**What this task involves**. For this exercise, copy each line of the records that contains the word "right".
>>>
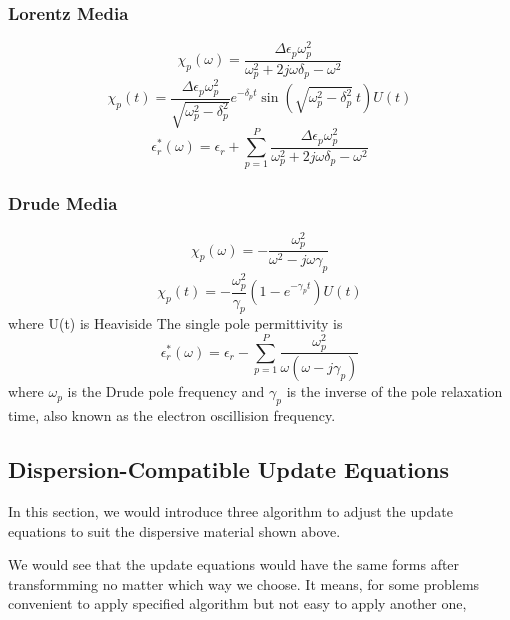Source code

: \subsubsection{Lorentz Media}
\begin{equation}
  \chi_p(\omega) = \frac{\Delta\epsilon_p\omega_p^2}{\omega_p^2 + 2j\omega\delta_p - \omega^2}  
\end{equation}
\begin{equation}
  \chi_p(t) = \frac{\Delta \epsilon_p \omega_p^2}{\sqrt{\omega_p^2 - \delta_p^2}}e^{-\delta_p t}\sin\left(\sqrt{\omega_p^2-\delta_p^2}\ t\right)U(t)
\end{equation}
\begin{equation}
  \epsilon_r^*(\omega) = \epsilon_r + \sum_{p=1}^P \frac{\Delta\epsilon_p\omega_p^2}{\omega_p^2 + 2j\omega\delta_p - \omega^2}  
\end{equation}


\subsubsection{Drude Media}
\begin{equation}
  \chi_p(\omega) = -\frac{\omega_p^2}{\omega^2 - j\omega\gamma_p}  
\end{equation}
\begin{equation}
  \chi_p(t) = -\frac{\omega_p^2}{\gamma_p}\left(1-e^{-\gamma_p t}\right) U(t)
\end{equation}
where U(t) is Heaviside
The single pole permittivity is 
\begin{equation}
  \epsilon_r^*(\omega) = \epsilon_r - \sum_{p=1}^P \frac{\omega_p^2}{\omega(\omega-j\gamma_p)}
\end{equation}
where $\omega_p$ is the Drude pole frequency and $\gamma_p$ is the inverse of the pole relaxation time, also known as the
electron oscillision frequency.



\subsection{Dispersion-Compatible Update Equations}
In this section, we would introduce three algorithm to adjust the update equations to suit the dispersive material shown
above.

We would see that the update equations would have the same forms after transformming no matter which way we choose. It
means, for some problems convenient to apply specified algorithm but not easy to apply another one, 

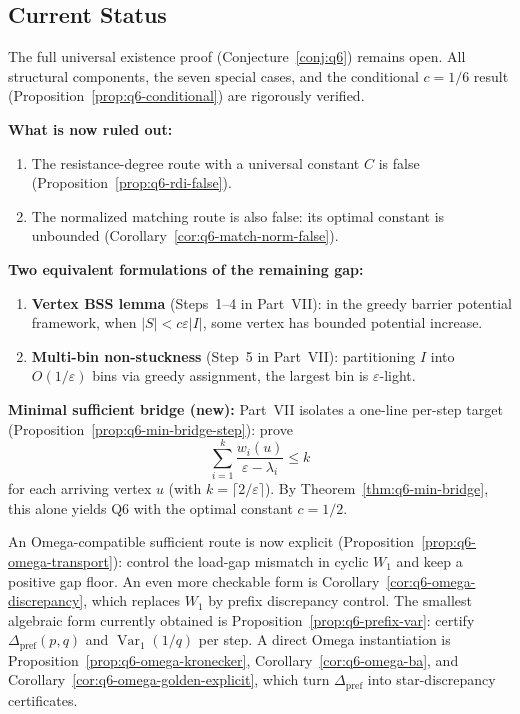 \subsection*{Current Status}
The full universal existence proof (Conjecture~\ref{conj:q6}) remains open.
All structural components, the seven special cases, and the
conditional $c=1/6$ result (Proposition~\ref{prop:q6-conditional})
are rigorously verified.

\medskip\noindent
\textbf{What is now ruled out:}
\begin{enumerate}[nosep]
\item The resistance-degree route with a universal constant
$C$ is false (Proposition~\ref{prop:q6-rdi-false}).
\item The normalized matching route is also false:
its optimal constant is unbounded (Corollary~\ref{cor:q6-match-norm-false}).
\end{enumerate}

\medskip\noindent
\textbf{Two equivalent formulations of the remaining gap:}
\begin{enumerate}[nosep]
\item \textbf{Vertex BSS lemma} (Steps~1--4 in Part~VII):
in the greedy barrier potential framework, when $|S|<c\varepsilon|I|$,
some vertex has bounded potential increase.
\item \textbf{Multi-bin non-stuckness} (Step~5 in Part~VII):
partitioning $I$ into $O(1/\varepsilon)$ bins via greedy assignment,
the largest bin is $\varepsilon$-light.
\end{enumerate}

\medskip\noindent
\textbf{Minimal sufficient bridge (new):}
Part~VII isolates a one-line per-step target
(Proposition~\ref{prop:q6-min-bridge-step}): prove
\[
\sum_{i=1}^k \frac{w_i(u)}{\varepsilon-\lambda_i}\le k
\]
for each arriving vertex $u$ (with $k=\lceil 2/\varepsilon\rceil$).
By Theorem~\ref{thm:q6-min-bridge}, this alone yields Q6 with the
optimal constant $c=1/2$.

An Omega-compatible sufficient route is now explicit
(Proposition~\ref{prop:q6-omega-transport}): control the
load-gap mismatch in cyclic $W_1$ and keep a positive gap floor.
An even more checkable form is Corollary~\ref{cor:q6-omega-discrepancy},
which replaces $W_1$ by prefix discrepancy control.
The smallest algebraic form currently obtained is
Proposition~\ref{prop:q6-prefix-var}: certify
\(\Delta_{\mathrm{pref}}(p,q)\) and
\(\operatorname{Var}_1(1/q)\) per step.
A direct Omega instantiation is
Proposition~\ref{prop:q6-omega-kronecker},
Corollary~\ref{cor:q6-omega-ba}, and
Corollary~\ref{cor:q6-omega-golden-explicit}, which turn
\(\Delta_{\mathrm{pref}}\) into star-discrepancy certificates.

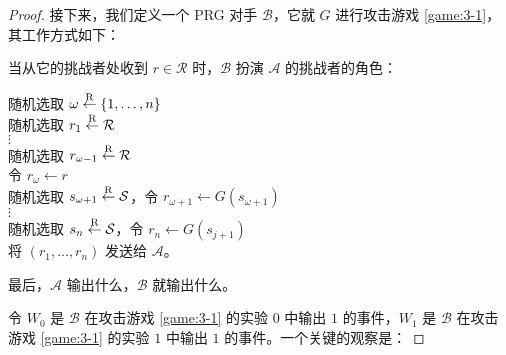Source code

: \begin{proof}
接下来，我们定义一个 PRG 对手 $\mathcal B$，它就 $G$ 进行攻击游戏 \ref{game:3-1}，其工作方式如下：

\vspace*{10pt}

\hspace*{5pt} 当从它的挑战者处收到 $r\in\mathcal R$ 时，$\mathcal B$ 扮演 $\mathcal A$ 的挑战者的角色：

\vspace*{5pt}

\hspace*{28.5pt} 随机选取 $\omega\overset{\rm R}\leftarrow\{1,\dots,n\}$\\
\hspace*{50pt} 随机选取 $r_1\overset{\rm R}\leftarrow\mathcal R$\\
\hspace*{74pt} $\vdots$\\
\hspace*{50pt} 随机选取 $r_{\omega-1}\overset{\rm R}\leftarrow\mathcal R$\\
\hspace*{50pt} 令 $r_{\omega}\leftarrow r$\\
\hspace*{50pt} 随机选取 $s_{\omega+1}\overset{\rm R}\leftarrow\mathcal{S}$，令 $r_{\omega+1}\leftarrow G(s_{\omega+1})$\\
\hspace*{74pt} $\vdots$\\
\hspace*{50pt} 随机选取 $s_{n}\overset{\rm R}\leftarrow\mathcal{S}$，令 $r_{n}\leftarrow G(s_{j+1})$\\
\hspace*{50pt} 将 $(r_1,\dots,r_n)$ 发送给 $\mathcal A$。

\vspace*{5pt}

\hspace*{5pt} 最后，$\mathcal A$ 输出什么，$\mathcal B$ 就输出什么。

\vspace*{10pt}

令 $W_0$ 是 $\mathcal B$ 在攻击游戏 \ref{game:3-1} 的实验 $0$ 中输出 $1$ 的事件，$W_1$ 是 $\mathcal B$ 在攻击游戏 \ref{game:3-1} 的实验 $1$ 中输出 $1$ 的事件。一个关键的观察是：


\end{proof}
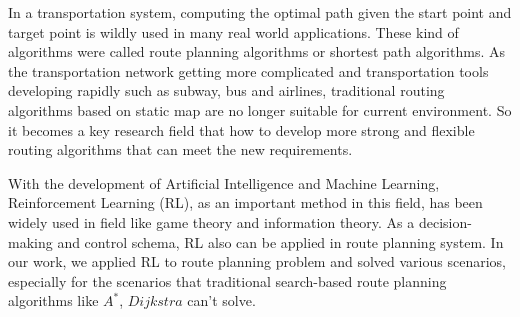 \documentclass{standalone}
\begin{document}
\begin{englishabstract}

	In a transportation system, computing the optimal path given the start point and target point is wildly used in many real world applications. These kind of algorithms were called route planning algorithms or shortest path algorithms. As the transportation network getting more complicated and transportation tools developing rapidly such as subway, bus and airlines, traditional routing algorithms based on static map are no longer suitable for current environment. So it becomes a key research field that how to develop more strong and flexible routing algorithms that can meet the new requirements.

    With the development of Artificial Intelligence and Machine Learning, Reinforcement Learning (RL), as an important method in this field, has been widely used in field like game theory and information theory. As a decision-making and control schema, RL also can be applied in route planning system. In our work, we applied RL to route planning problem and solved various scenarios, especially for the scenarios that traditional search-based route planning algorithms like $A^*$, $Dijkstra$ can't solve.
    
  
\end{englishabstract}
\end{document}
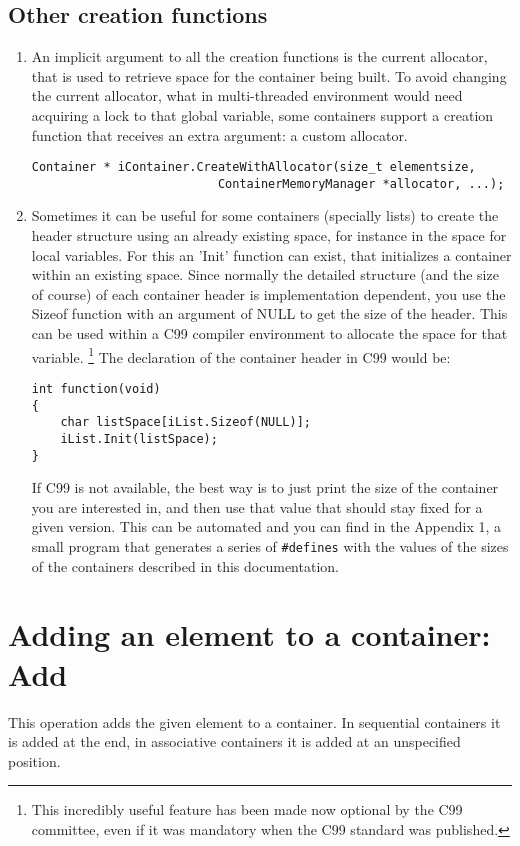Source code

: \documentclass[12pt,a4paper]{memoir} %
\newcommand{\Null}{
{\footnotesize NULL}
}
\begin{document}
\subsection{Other creation functions}
\begin{enumerate}
\item
An implicit argument to all the creation functions is the current allocator, that is used to retrieve space for the container being built. To avoid changing the current allocator, what in multi-threaded environment would need acquiring a lock to that global variable, some containers support a creation function that receives an extra argument: a custom allocator.
\begin{verbatim}
Container * iContainer.CreateWithAllocator(size_t elementsize,
                          ContainerMemoryManager *allocator, ...);
\end{verbatim}
\item
Sometimes it can be useful for some containers (specially lists) to create the  header structure using an already existing space, for instance in the space for local variables. For this an 'Init' function can exist, that initializes a container within an existing space.
Since normally the detailed structure (and the size of course) of each container header is implementation dependent, you use the Sizeof function with an argument of\Null to get the size of the header. This can be used within a C99 compiler environment to allocate the space for that variable.
\footnote{This incredibly useful feature has been made now optional by the C99 committee, even if it was mandatory when the C99 standard was published.}
The declaration of the container header in C99 would be:
\begin{verbatim}
int function(void)
{
    char listSpace[iList.Sizeof(NULL)];
    iList.Init(listSpace);
}
\end{verbatim}
If C99 is not available, the best way is to just print the size of the container you are interested in, and then use that value that should stay fixed for a given version. This can be automated and you can find in the Appendix 1, a small program that generates a series of \texttt{\#defines} with the values of the sizes of the containers described in this documentation.
\end{enumerate}
\section{Adding an element to a container: Add}
This operation adds the given element to a container. In sequential containers it is added at the end, in associative containers it is added at an unspecified position.
\end{document}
<<<
**Worked solution**.
  \chi_p(t) = \frac{\Delta \epsilon_p \omega_p^2}{\sqrt{\omega_p^2 - \delta_p^2}}e^{-\delta_p t}\sin\left(\sqrt{\omega_p^2-\delta_p^2}\ t\right)U(t)
  \chi_p(t) = -\frac{\omega_p^2}{\gamma_p}\left(1-e^{-\gamma_p t}\right) U(t)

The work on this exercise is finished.